◆ Available records
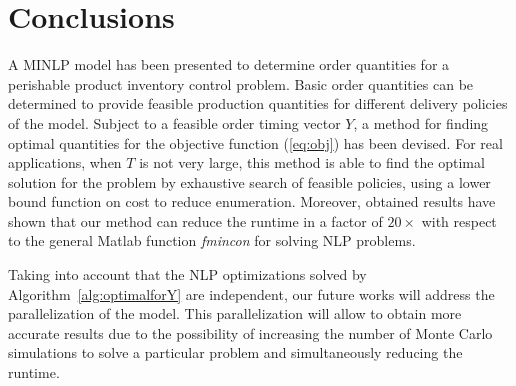 {%


\section{Conclusions}
\label{sec:conclusions}
A MINLP model has been presented to determine order quantities for a perishable product inventory control problem. Basic order quantities can be determined to provide feasible production quantities for different delivery policies of the model. Subject to a feasible order timing vector $Y$, a method for finding optimal quantities for the objective function (\ref{eq:obj}) has been devised. For real applications, when $T$ is not very large, this method is able to find the optimal solution for the problem by exhaustive search of feasible policies, using a lower bound function on cost to reduce enumeration.
Moreover, obtained results have shown that our method can reduce the runtime in a factor of $20\times$ with respect to the general Matlab function \emph{fmincon} for solving NLP problems.


Taking into account that the NLP optimizations solved by Algorithm~\ref{alg:optimalforY} are independent, our future works will address the parallelization of the model. This parallelization will allow to obtain more accurate results due to the possibility of  increasing the number of Monte Carlo simulations to solve a particular problem and simultaneously reducing the runtime.





}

◆ Task brief
Go through the entries above and say how many lines include the word "results". Give the number only.

◆ Exercise output
2